■ **TASK REQUIREMENTS**
Report only the number of lines in the records that contain the word "githubusercontent".

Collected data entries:
►

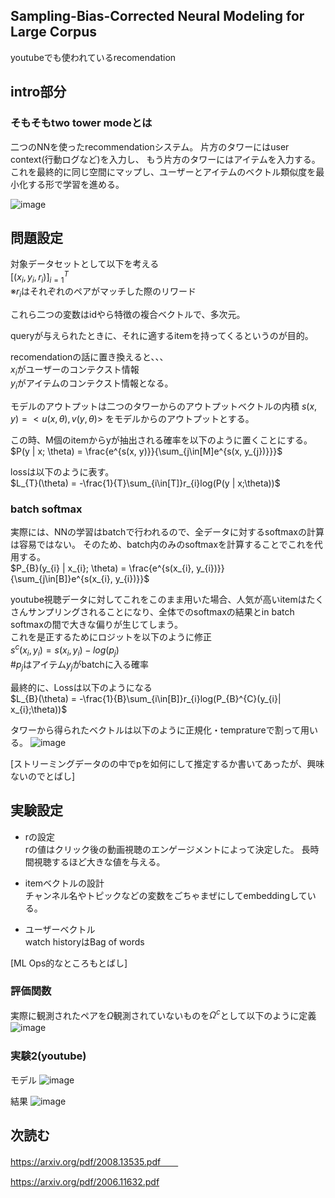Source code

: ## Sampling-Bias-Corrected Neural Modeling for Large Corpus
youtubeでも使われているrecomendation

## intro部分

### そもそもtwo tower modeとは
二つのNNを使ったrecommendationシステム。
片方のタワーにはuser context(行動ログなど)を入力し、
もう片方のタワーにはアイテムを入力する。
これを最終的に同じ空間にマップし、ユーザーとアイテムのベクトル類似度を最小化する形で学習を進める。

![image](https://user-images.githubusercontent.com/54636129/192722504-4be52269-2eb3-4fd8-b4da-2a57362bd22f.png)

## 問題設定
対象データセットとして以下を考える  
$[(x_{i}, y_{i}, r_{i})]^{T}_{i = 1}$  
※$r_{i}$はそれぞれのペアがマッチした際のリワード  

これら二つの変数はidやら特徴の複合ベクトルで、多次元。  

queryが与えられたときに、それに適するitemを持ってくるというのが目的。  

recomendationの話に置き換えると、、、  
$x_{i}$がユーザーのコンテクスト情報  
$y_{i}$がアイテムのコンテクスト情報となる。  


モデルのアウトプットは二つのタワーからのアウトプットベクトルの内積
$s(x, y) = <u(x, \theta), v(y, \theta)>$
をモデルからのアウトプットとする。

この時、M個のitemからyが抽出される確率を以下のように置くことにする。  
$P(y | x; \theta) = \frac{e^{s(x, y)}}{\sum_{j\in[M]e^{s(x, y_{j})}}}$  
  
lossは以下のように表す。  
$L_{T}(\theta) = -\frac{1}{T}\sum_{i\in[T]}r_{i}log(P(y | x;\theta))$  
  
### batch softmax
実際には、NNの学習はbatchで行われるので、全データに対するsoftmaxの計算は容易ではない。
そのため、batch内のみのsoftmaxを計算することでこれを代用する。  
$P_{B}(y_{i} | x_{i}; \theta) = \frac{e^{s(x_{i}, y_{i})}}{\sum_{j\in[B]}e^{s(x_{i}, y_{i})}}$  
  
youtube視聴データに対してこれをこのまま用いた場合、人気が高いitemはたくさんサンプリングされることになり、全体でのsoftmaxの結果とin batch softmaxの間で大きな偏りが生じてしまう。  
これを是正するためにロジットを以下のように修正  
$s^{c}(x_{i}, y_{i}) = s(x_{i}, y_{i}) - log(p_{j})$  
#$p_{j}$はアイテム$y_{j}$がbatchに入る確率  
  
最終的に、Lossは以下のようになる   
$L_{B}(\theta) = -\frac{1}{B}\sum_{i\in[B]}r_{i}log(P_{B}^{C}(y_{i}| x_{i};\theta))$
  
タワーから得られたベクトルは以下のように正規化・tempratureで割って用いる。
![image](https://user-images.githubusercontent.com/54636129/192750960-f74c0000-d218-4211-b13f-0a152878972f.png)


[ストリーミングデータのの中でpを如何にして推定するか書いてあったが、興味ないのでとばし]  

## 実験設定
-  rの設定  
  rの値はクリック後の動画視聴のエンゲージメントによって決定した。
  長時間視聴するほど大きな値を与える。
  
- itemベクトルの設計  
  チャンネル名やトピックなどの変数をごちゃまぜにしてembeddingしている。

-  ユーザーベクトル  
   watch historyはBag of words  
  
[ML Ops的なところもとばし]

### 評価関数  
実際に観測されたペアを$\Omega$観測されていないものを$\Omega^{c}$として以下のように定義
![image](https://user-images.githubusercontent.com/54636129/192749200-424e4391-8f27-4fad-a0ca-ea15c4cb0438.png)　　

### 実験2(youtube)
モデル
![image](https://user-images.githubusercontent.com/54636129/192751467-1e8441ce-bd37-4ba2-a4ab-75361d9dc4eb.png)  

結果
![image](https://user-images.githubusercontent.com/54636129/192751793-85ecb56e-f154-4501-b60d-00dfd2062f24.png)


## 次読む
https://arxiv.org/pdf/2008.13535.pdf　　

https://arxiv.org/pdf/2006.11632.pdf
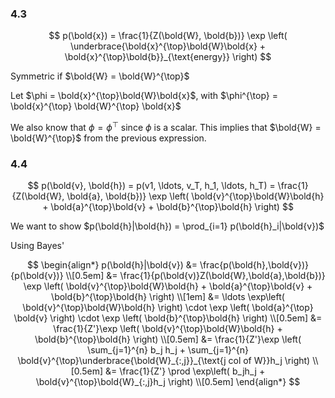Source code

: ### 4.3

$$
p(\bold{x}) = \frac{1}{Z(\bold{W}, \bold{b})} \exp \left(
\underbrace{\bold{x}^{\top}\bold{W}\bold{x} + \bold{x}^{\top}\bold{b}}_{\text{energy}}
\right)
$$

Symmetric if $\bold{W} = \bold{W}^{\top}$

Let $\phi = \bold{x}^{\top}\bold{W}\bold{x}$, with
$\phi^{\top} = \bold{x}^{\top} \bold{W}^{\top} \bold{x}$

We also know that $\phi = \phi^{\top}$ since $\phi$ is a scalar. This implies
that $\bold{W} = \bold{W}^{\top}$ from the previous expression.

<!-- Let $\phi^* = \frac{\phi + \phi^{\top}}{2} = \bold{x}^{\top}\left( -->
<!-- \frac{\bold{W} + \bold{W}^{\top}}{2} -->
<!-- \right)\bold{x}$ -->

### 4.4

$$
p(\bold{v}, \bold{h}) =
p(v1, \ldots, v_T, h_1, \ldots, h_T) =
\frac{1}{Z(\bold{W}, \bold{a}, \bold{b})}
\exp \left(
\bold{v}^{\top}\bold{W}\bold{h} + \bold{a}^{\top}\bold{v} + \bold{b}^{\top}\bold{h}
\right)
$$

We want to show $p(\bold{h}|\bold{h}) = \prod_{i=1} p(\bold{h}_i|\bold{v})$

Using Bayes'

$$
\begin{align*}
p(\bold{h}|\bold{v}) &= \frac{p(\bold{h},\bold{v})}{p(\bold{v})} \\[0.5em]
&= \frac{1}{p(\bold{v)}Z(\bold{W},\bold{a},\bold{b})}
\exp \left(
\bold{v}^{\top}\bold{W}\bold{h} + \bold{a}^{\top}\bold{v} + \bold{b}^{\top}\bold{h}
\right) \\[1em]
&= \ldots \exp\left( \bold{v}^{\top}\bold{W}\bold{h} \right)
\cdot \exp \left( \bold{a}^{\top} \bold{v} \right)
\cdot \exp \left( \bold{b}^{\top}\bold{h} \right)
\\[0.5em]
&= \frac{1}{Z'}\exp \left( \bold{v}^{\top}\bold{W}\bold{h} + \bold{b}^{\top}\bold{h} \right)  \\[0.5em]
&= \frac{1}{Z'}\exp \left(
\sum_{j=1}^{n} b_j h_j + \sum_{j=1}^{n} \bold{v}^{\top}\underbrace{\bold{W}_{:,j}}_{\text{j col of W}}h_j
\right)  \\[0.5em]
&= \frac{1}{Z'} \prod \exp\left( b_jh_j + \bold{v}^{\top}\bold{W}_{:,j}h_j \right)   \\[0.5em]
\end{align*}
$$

◄

■ **RESULT**
5